Conversations For Transformation: Essays Inspired By The Ideas Of Werner Erhard

Conversations For Transformation

Essays By Laurence Platt

Inspired By The Ideas Of Werner Erhard

And More


Setting Up For The Rapids

Fantesca Estate, Spring Mountain Road, Napa Valley, California, USA

August 21, 2021

"I would rather be ashes than dust! I would rather that my spark should burn out in a brilliant blaze than it should be stifled by dry rot. I would rather be a superb meteor, every atom of me in magnificent glow, than a sleepy and permanent planet. The function of man is to live, not to exist. I shall not waste my days trying to prolong them. I shall use my time."
... Jack London

"Call me Ishmael."
... Herman Melville's opening line of Moby Dick

"Call me Trimtab."
... Richard Buckminster "Bucky" Fuller speaking with Werner Erhard during the A Shot Heard 'Round The World event
This essay, Setting Up For The Rapids, is the fifth in a sextet conceived during my second sabbatical:
  1. Sabbatical II (Beginning)
  2. Silence And Nothing
  3. Sabbatical II (Middle)
  4. Full Self-Expression: Demonstration II
  5. Setting Up For The Rapids
  6. Sabbatical II (End)
in that order.

I am indebted to Bruce Preville who inspired this conversation and contributed material.

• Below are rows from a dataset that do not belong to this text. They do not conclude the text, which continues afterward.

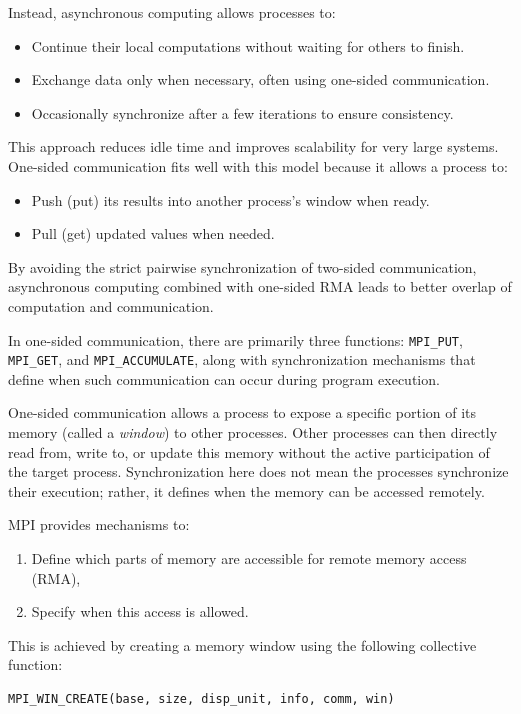 \documentclass[12pt]{book}
\begin{document}
Instead, asynchronous computing allows processes to:
\begin{itemize}
    \item Continue their local computations without waiting for others to finish.
    \item Exchange data only when necessary, often using one-sided communication.
    \item Occasionally synchronize after a few iterations to ensure consistency.
\end{itemize}

This approach reduces idle time and improves scalability for very large systems. One-sided communication fits well with this model because it allows a process to:
\begin{itemize}
    \item Push (put) its results into another process's window when ready.
    \item Pull (get) updated values when needed.
\end{itemize}

By avoiding the strict pairwise synchronization of two-sided communication, asynchronous computing combined with one-sided RMA leads to better overlap of computation and communication.


In one-sided communication, there are primarily three functions: \texttt{MPI\_PUT}, \texttt{MPI\_GET}, and \texttt{MPI\_ACCUMULATE}, along with synchronization mechanisms that define when such communication can occur during program execution. 

One-sided communication allows a process to expose a specific portion of its memory (called a \emph{window}) to other processes. Other processes can then directly read from, write to, or update this memory without the active participation of the target process. Synchronization here does not mean the processes synchronize their execution; rather, it defines when the memory can be accessed remotely.

MPI provides mechanisms to:
\begin{enumerate}
    \item Define which parts of memory are accessible for remote memory access (RMA),
    \item Specify when this access is allowed.
\end{enumerate}

This is achieved by creating a memory window using the following collective function:
\begin{lstlisting}[style=cppstyle]
MPI_WIN_CREATE(base, size, disp_unit, info, comm, win)
\end{lstlisting}
\end{document}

Transformation doesn't make life better. You were hoping it would? Too bad. Sorry about that. Holding transformation in the same philosophical framework as we hold all those other disciplines ie as we hold all those other intersections  (as Professor William Warren "Bill" Bartley III, Werner's official biographer, may have called them) which purport to make life better, is to be unclear on the concept. No, transformation doesn't make life better (really it doesn't). Transformation makes life the way it is  (and the way it isn't).

When I relate to life the way it is (that is to say when I relate to my life the way it is, and to Life itself  the way it is, and not to the way I'd like them to be), what becomes obvious is things are more likely to work. When I relate to my car as if it's a car, it's more likely to work than if I relate to it as if it's a canoe and attempt to navigate rapids with it - which will surely put a damper (pun intended) on its workability. A car is the appropriate vehicle for driving on a road. A canoe is the appropriate vehicle for navigating rapids. Relating to my car as a canoe won't make it work in a river navigating rapids. Transformation is relating to a car as a car, not as a canoe. Corollary: transformation forwards workability  regardless of the vehicle (and workability doesn't necessarily live in the realm of making things better).

At some point in the rigorous inquiry that gives access to transformation, I realized that in spite of all my penchants and predilections to the contrary, none of this is personal. Whether I like it or not, my life is swept along inexorably by a river which will eventually, sooner or later, time and again, go through rapids. It's as ongoing as it's immediate. There's nothing I can do to avoid them. Yet even though I can't avoid them, what I can  do when I'm in the river headed for rapids, is paddle (or row, or swim) into the optimum spot I can put myself in, for when it inevitably goes through rapids ... and then let go / surrender to the river's direction and power.

To be sure, sooner or later we discover there are ways to go through rapids which don't work (eg resisting), and there are ways to go through rapids that work (eg surrendering) even when (ie especially  when) going through them isn't avoidable (in this regard, once I entertained the possibility that it's not personal, it got easier).

What I mean by paddling into the optimum spot in the river I can put myself in, for when it inevitably does go through rapids, is one, recontextualizing (I love  that word) who we hold ourselves out to be, and two, maintaining integrity. That's all of what setting up for the rapids  calls for! And after setting up that way, let the river / life take its course (and it will: it turns out the way it turns out anyway). In this analogy, transformation is the technology for paddling into the optimal spot in the river, in readiness for when we inevitably do go through rapids. So I eschew  saying transformation will make life "better" - rather it allows for the possibility of life working with less stress, less effort, and less struggle (a list from which "better" is intentionally absent, having neither the transformational leverage nor the access).

And now I'm a not-so-spring-chicken  at 71, and it's a canoe I'm sitting in not a car, and I'm in the river, bound for rapids. I can sit here, exactly where I am, not be responsible, and be swept through rapids even if I resist, stress, effort, and struggle, and all the while opining about how unfair  the entire process is, and in spite of all my hopes and desires to the contrary, eventually get inserted  into a rock or three ... OR  ... noticing the imminent, upcoming rapids, I can dip my paddle into the river just so, putting my canoe in the optimal spot in the river, thereby facilitating ease, mastery, and grace in the inexorably rushing rapids and maelstroms  ahead.